**Your instructions:** Whenever a line in the records below holds the string "narrative", copy it out.

Start of Exercise material

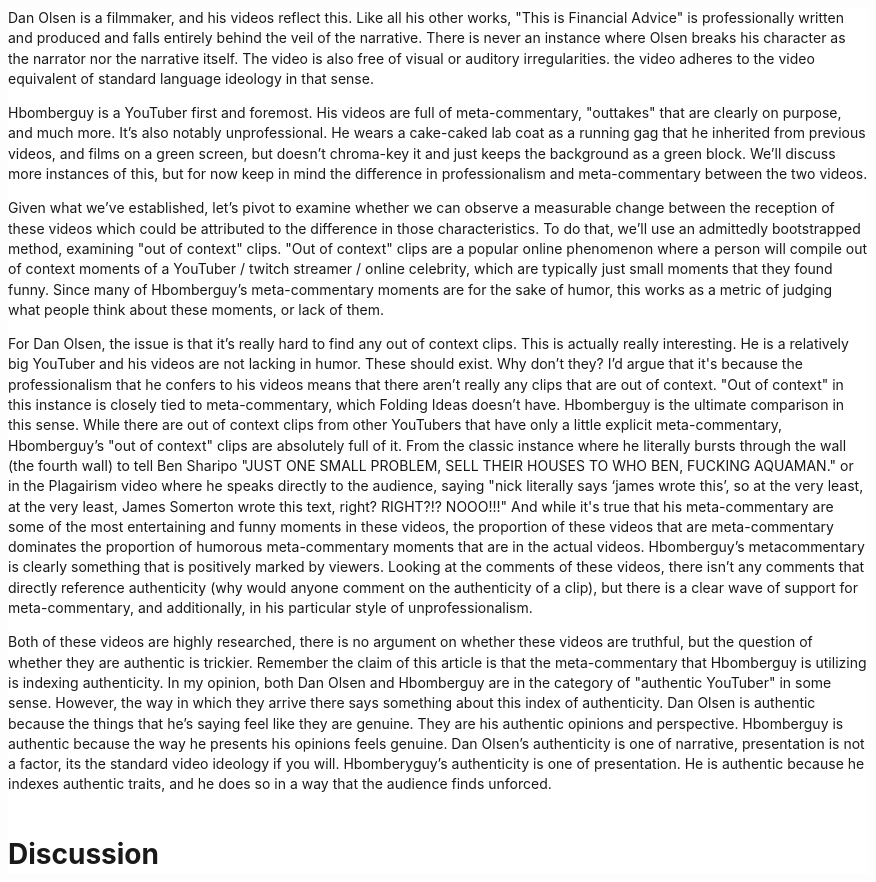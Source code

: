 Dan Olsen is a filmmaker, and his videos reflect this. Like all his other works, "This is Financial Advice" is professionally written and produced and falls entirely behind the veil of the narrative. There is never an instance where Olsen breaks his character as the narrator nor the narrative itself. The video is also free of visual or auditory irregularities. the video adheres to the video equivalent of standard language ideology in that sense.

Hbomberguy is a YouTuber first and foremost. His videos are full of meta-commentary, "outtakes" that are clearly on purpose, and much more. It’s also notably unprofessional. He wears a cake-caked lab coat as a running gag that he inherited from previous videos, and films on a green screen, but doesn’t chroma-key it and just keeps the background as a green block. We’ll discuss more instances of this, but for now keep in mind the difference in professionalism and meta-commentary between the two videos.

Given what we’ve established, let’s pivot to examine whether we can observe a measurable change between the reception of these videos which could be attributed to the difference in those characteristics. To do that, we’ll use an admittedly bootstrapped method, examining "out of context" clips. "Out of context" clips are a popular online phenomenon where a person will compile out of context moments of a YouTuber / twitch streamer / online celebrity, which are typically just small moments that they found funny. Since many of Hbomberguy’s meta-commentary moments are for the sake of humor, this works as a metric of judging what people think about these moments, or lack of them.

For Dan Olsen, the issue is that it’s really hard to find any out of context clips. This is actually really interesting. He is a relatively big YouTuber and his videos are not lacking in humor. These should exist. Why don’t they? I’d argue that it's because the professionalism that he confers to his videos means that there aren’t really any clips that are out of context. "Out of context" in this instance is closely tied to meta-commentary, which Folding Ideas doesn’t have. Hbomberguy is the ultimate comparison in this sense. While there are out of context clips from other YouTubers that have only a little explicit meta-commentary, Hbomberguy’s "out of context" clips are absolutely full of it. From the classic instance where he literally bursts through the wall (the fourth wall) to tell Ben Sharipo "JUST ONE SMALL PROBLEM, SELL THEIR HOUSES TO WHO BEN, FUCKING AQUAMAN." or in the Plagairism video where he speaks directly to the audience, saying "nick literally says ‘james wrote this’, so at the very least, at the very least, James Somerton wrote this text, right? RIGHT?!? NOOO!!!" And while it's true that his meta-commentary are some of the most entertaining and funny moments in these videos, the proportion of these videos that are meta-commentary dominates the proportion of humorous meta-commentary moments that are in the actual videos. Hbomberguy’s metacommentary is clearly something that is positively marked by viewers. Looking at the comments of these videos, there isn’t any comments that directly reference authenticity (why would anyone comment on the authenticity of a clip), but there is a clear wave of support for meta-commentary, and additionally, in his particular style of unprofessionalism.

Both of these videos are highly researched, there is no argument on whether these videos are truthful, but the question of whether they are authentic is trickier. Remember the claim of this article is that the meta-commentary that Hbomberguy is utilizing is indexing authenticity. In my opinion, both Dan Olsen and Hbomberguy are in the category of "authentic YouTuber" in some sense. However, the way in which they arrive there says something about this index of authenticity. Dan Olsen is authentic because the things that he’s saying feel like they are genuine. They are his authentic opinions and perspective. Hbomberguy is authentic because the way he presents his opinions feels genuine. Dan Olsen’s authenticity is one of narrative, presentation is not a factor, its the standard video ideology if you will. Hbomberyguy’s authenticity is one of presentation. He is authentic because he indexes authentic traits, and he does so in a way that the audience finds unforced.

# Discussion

End of Exercise material

**Completed task:**
: Dan Olsen is a filmmaker, and his videos reflect this. Like all his other works, "This is Financial Advice" is professionally written and produced and falls entirely behind the veil of the narrative. There is never an instance where Olsen breaks his character as the narrator nor the narrative itself. The video is also free of visual or auditory irregularities. the video adheres to the video equivalent of standard language ideology in that sense.
Both of these videos are highly researched, there is no argument on whether these videos are truthful, but the question of whether they are authentic is trickier. Remember the claim of this article is that the meta-commentary that Hbomberguy is utilizing is indexing authenticity. In my opinion, both Dan Olsen and Hbomberguy are in the category of "authentic YouTuber" in some sense. However, the way in which they arrive there says something about this index of authenticity. Dan Olsen is authentic because the things that he’s saying feel like they are genuine. They are his authentic opinions and perspective. Hbomberguy is authentic because the way he presents his opinions feels genuine. Dan Olsen’s authenticity is one of narrative, presentation is not a factor, its the standard video ideology if you will. Hbomberyguy’s authenticity is one of presentation. He is authentic because he indexes authentic traits, and he does so in a way that the audience finds unforced.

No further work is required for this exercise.